Но этот вопрос не укладывается в голове Гриши.
«Смерть — все равно смерть… — думает он. Вон мамка умерла, а кака смерть ее взяла: смерть ли с косой или этот вьюноша с хакелом, — не все ли равно! Умерла — и нет ее».
Но Гризли увлекает, уводит его в угол, к статуе Психеи.
— А за смертью вот что идет, Гриша, — вот смотри: другая, светлая жизнь! Вот эта милая девушка, что держит бабочку на руке… это душа человека. Она, как бабочка из куколки, выйдет из тела человека и упорхнет в небеса.
Но здесь представления Гриши окончательно запутываются.
— И у мамки такая же душа? — спрашивает он, указав на Психею.
— Н-нет, Гриша! Это душа всех вообще людей. Мы только воображаем, думаем, что душа человека должна быть такой же красивой, такой же легкой, как эта прекрасная девушка с легкой бабочкой.
— А платье на ней како?
— Это платье носили древние греки. Не правда ли, это красивое платье?

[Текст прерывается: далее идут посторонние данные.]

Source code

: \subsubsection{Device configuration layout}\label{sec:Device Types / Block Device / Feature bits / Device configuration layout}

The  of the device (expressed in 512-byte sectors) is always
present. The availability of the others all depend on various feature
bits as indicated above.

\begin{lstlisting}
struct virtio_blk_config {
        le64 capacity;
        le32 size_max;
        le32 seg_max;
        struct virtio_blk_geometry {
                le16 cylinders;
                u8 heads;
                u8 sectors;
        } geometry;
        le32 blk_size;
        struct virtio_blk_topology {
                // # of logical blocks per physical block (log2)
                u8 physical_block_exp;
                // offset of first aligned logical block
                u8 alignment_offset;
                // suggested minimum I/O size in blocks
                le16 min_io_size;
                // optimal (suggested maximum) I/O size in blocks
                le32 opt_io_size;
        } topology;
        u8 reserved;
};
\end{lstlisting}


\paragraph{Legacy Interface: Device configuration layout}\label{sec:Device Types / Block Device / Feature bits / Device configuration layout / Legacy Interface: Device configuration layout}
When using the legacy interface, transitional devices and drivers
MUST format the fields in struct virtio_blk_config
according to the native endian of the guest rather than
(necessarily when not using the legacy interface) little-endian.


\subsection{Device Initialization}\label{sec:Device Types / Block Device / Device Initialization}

— Зачем же девушку в платье одели, а мужчин вон — все голых сделали? У греков разве мужчины не носили ни платья, ни рубахи?

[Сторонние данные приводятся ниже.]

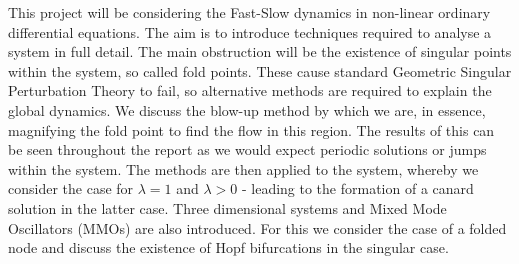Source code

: This project will be considering the Fast-Slow dynamics in non-linear ordinary differential equations. The aim is to introduce techniques required to analyse a system in full detail. The main obstruction will be the existence of singular points within the system, so called fold points. These cause standard Geometric Singular Perturbation Theory to fail, so alternative methods are required to explain the global dynamics. We discuss the blow-up method by which we are, in essence, magnifying the fold point to find the flow in this region. The results of this can be seen throughout the report as we would expect periodic solutions or jumps within the system. The methods are then applied to the \vdp system, whereby we consider the case for $ \lambda=1 $ and $ \lambda>0 $ - leading to the formation of a canard solution in the latter case. Three dimensional systems and Mixed Mode Oscillators (MMOs) are also introduced. For this we consider the case of a folded node and discuss the existence of Hopf bifurcations in the singular case.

— Нет, носили, но не всегда. Там тепло, в Греции, Гриша.
— И зимой тепло?
— Да, и зимой тепло!
— И не стыдно им без рубах ходить? — дивится Гриша.

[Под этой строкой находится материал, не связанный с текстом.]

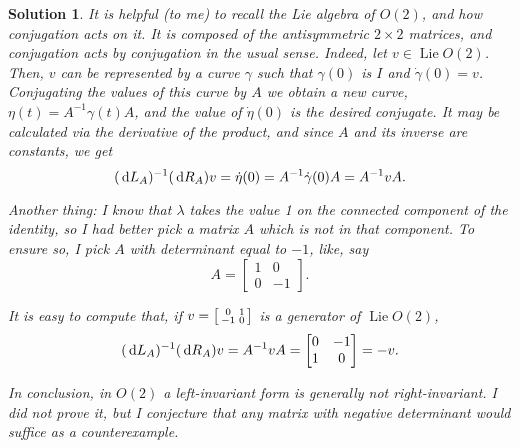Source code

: \documentclass{article}
\theoremstyle{nonumberplain}
\newtheorem{sol}{Solution}
\DeclareMathOperator{\Lie}{Lie}
\begin{document}
\begin{sol}
It is helpful (to me) to recall the Lie algebra of $O(2)$, and how conjugation acts on it. It is composed of the antisymmetric $2 \times 2$ matrices, and conjugation acts by conjugation in the usual sense. Indeed, let $v \in \Lie O(2)$. Then, $v$ can be represented by a curve $\gamma$ such that $\gamma(0)$ is $I$ and $\dot\gamma(0) = v$. Conjugating the values of this curve by $A$ we obtain a new curve, $\eta(t) = A^{-1} \gamma(t) A$, and the value of $\dot\eta(0)$ is the desired conjugate. It may be calculated via the derivative of the product, and since $A$ and its inverse are constants, we get
\[(\dl L_A)^{-1} (\dl R_A) v = \dot \eta(0) = A^{-1} \dot\gamma(0) A = A^{-1} v A.\]

Another thing: I know that $\lambda$ takes the value 1 on the connected component of the identity, so I had better pick a matrix $A$ which is not in that component. To ensure so, I pick $A$ with determinant equal to $-1$, like, say
\[A = \begin{bmatrix}
1 & 0 \\
0 & -1
\end{bmatrix}.\]

It is easy to compute that, if $v = \begin{bsmallmatrix} 0 & 1 \\ -1 & 0 \end{bsmallmatrix}$ is a generator of $\Lie O(2)$,
\[(\dl L_A)^{-1} (\dl R_A) v = A^{-1} v A = \begin{bmatrix} 0&-1\\1&0 \end{bmatrix} = -v.\]

In conclusion, in $O(2)$ a left-invariant form is generally not right-invariant. I did not prove it, but I conjecture that any matrix with negative determinant would suffice as a counterexample.
\end{sol}
\end{document}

Но Гризли увлекает его дальше.
«Как же мне это прежде не приходило в голову? — думает она. — Смотрела, любовалась на весь этот классический мир и видела в нем только одну красоту, мысль, правду и ничего больше. Нет, это просто — маленький, грязный дикарь, который не может еще видеть внутренней, духовной красоты».
— Гриша, — говорит она, когда они вошли в скромную, голландскую залу. — Гриша, люби красоту, как любили ее древние греки. Они не думали, в рубашке или без рубашки ходит человек, а думали о том, красив он или нет? У них во всем были строй и красота. И что может быт лучше красоты, Гриша? Это лучшее, что дал нам Бог Милосердый!
Но Гриша ничего этого не понял. Он осматривал штучный, мраморный пол и скромное убранство серенькой голландской залы, и небольшие картинки в черных рамках. Утреннее солнце ярко светило сквозь опущенные шторы, и вся зала смотрела приютно и покойно.